Onde cortar 4 mil milhões: quem tem a chave do cofre?

Para além das áreas-chave propostas pelo Governo (saúde, educação e Segurança Social) há outras onde mexer

Untitled

Onde cortar 4 mil milhões de euros? E onde cortar para além das áreas que o Governo propõe? «Essa é a pergunta de um milhão de dólares». Foi assim que reagiu o economista Pedro Pestana Bastos ao desafio lançado pela Agência Financeira. «Porquê cortar 4 mil milhões de euros?», questiona, por sua vez, o professor Paulo Guinote.

«É preciso cortar, não tem de ser necessariamente 4 mil milhões. Pode ser mais ou menos, mas temos essa necessidade», apontou Pedro Pestana Barros.

Outra certeza, para este economista, é que não há forma de fugir às mexidas na saúde, educação e segurança social – as áreas-chave do Governo para esta refundação do Estado. «Quem disser o contrário não está a ser sério, porque essas áreas correspondem a mais de dois terços da despesa».

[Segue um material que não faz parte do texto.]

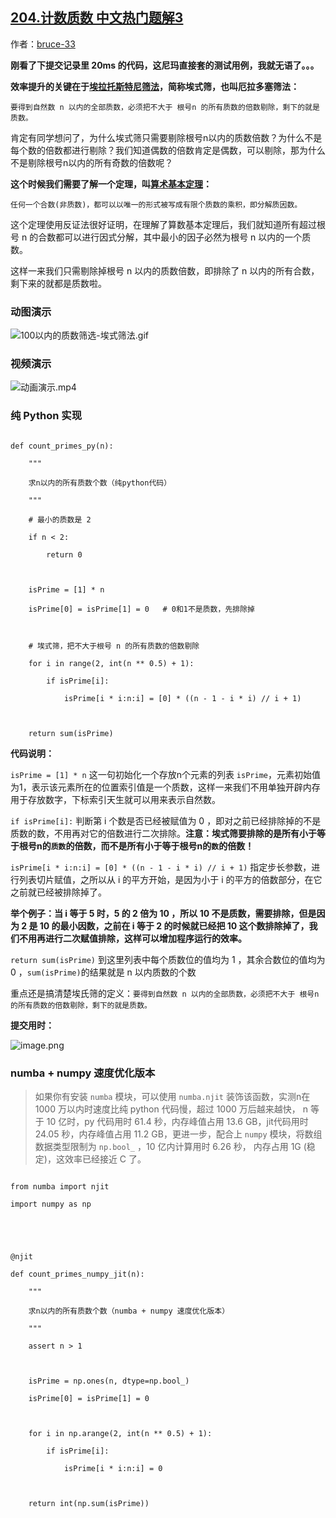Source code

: ## [204.计数质数 中文热门题解3](https://leetcode.cn/problems/count-primes/solutions/100000/pythonzui-you-jie-fa-mei-you-zhi-yi-liao-ba-by-bru)

作者：[bruce-33](https://leetcode.cn/u/bruce-33)

**刚看了下提交记录里 20ms 的代码，这尼玛直接套的测试用例，我就无语了。。。**

**效率提升的关键在于[埃拉托斯特尼筛法](https://en.wikipedia.org/wiki/Sieve_of_Eratosthenes)，简称埃式筛，也叫厄拉多塞筛法：**

`要得到自然数 n 以内的全部质数，必须把不大于 根号n 的所有质数的倍数剔除，剩下的就是质数。`

肯定有同学想问了，为什么埃式筛只需要剔除根号n以内的质数倍数？为什么不是每个数的倍数都进行剔除？我们知道偶数的倍数肯定是偶数，可以剔除，那为什么不是剔除根号n以内的所有奇数的倍数呢？

**这个时候我们需要了解一个定理，叫[算术基本定理](https://baike.baidu.com/item/%E7%AE%97%E6%9C%AF%E5%9F%BA%E6%9C%AC%E5%AE%9A%E7%90%86)：**

`任何一个合数(非质数)，都可以以唯一的形式被写成有限个质数的乘积，即分解质因数。`

这个定理使用反证法很好证明，在理解了算数基本定理后，我们就知道所有超过根号 n 的合数都可以进行因式分解，其中最小的因子必然为根号 n 以内的一个质数。

这样一来我们只需剔除掉根号 n 以内的质数倍数，即排除了 n 以内的所有合数，剩下来的就都是质数啦。

### 动图演示
![100以内的质数筛选-埃式筛法.gif](https://pic.leetcode-cn.com/7d1d460357a7d0bca1ea99aec455377243013c65b16f64efefe3639f86af555f-100%E4%BB%A5%E5%86%85%E7%9A%84%E8%B4%A8%E6%95%B0%E7%AD%9B%E9%80%89-%E5%9F%83%E5%BC%8F%E7%AD%9B%E6%B3%95.gif)

### 视频演示
![动画演示.mp4](1bbcfdd7-6dc8-423f-8d09-6db51cec798d)


### 纯 Python 实现

```
def count_primes_py(n):
    """
    求n以内的所有质数个数（纯python代码）
    """
    # 最小的质数是 2
    if n < 2:
        return 0

    isPrime = [1] * n
    isPrime[0] = isPrime[1] = 0   # 0和1不是质数，先排除掉

    # 埃式筛，把不大于根号 n 的所有质数的倍数剔除
    for i in range(2, int(n ** 0.5) + 1):
        if isPrime[i]:
            isPrime[i * i:n:i] = [0] * ((n - 1 - i * i) // i + 1)

    return sum(isPrime)
```

**代码说明：**

`isPrime = [1] * n` 这一句初始化一个存放n个元素的列表 `isPrime`，元素初始值为1，表示该元素所在的位置索引值是一个质数，这样一来我们不用单独开辟内存用于存放数字，下标索引天生就可以用来表示自然数。

`if isPrime[i]:` 判断第 i 个数是否已经被赋值为 0 ，即对之前已经排除掉的不是质数的数，不用再对它的倍数进行二次排除。**注意：埃式筛要排除的是所有小于等于根号n的`质数`的倍数，而不是所有小于等于根号n的`数`的倍数！**

`isPrime[i * i:n:i] = [0] * ((n - 1 - i * i) // i + 1)` 指定步长参数，进行列表切片赋值，之所以从 i 的平方开始，是因为小于 i 的平方的倍数部分，在它之前就已经被排除掉了。

**举个例子：当 i 等于 5 时，5 的 2 倍为 10 ，所以 10 不是质数，需要排除，但是因为 2 是 10 的最小因数，之前在 i 等于 2 的时候就已经把 10 这个数排除掉了，我们不用再进行二次赋值排除，这样可以增加程序运行的效率。**

`return sum(isPrime)` 到这里列表中每个质数位的值均为 1 ，其余合数位的值均为 0 ，`sum(isPrime)`的结果就是 n 以内质数的个数


重点还是搞清楚埃氏筛的定义：`要得到自然数 n 以内的全部质数，必须把不大于 根号n 的所有质数的倍数剔除，剩下的就是质数。`

**提交用时：**
![image.png](https://pic.leetcode-cn.com/5cecd794f47e341b086a055a3d96ca98f480a5df417cbd48d1081307e48d5249-image.png)

### numba + numpy 速度优化版本

> 如果你有安装 `numba` 模块，可以使用 `numba.njit` 装饰该函数，实测n在 1000 万以内时速度比纯 python 代码慢，超过 1000 万后越来越快， n 等于 10 亿时，py 代码用时 61.4 秒，内存峰值占用 13.6 GB，jit代码用时 24.05 秒，内存峰值占用 11.2 GB，更进一步，配合上 `numpy` 模块，将数组数据类型限制为 `np.bool_` ，10 亿内计算用时 6.26 秒， 内存占用 1G (稳定)，这效率已经接近 C 了。
>   

```
from numba import njit
import numpy as np


@njit
def count_primes_numpy_jit(n):
    """
    求n以内的所有质数个数（numba + numpy 速度优化版本）
    """
    assert n > 1

    isPrime = np.ones(n, dtype=np.bool_)
    isPrime[0] = isPrime[1] = 0

    for i in np.arange(2, int(n ** 0.5) + 1):
        if isPrime[i]:
            isPrime[i * i:n:i] = 0

    return int(np.sum(isPrime))
```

Se não dá para fugir aos cortes no Estado Social, por onde começar? Pedro Pestana Barros defende que dado que nascem cada vez menos pessoas e a esperança de vida é maior, «provavelmente passará por subir a idade da reforma dos 65 para os 67 anos, conseguindo-se uma grande redução dos gastos com prestações».

Ao mesmo tempo, dever-se-ia «reequacionar as acumulações de pensão de reforma com a pensão de sobrevivência pelo facto de o conjuge ter falecido. Nalguns casos deveria ser limitada».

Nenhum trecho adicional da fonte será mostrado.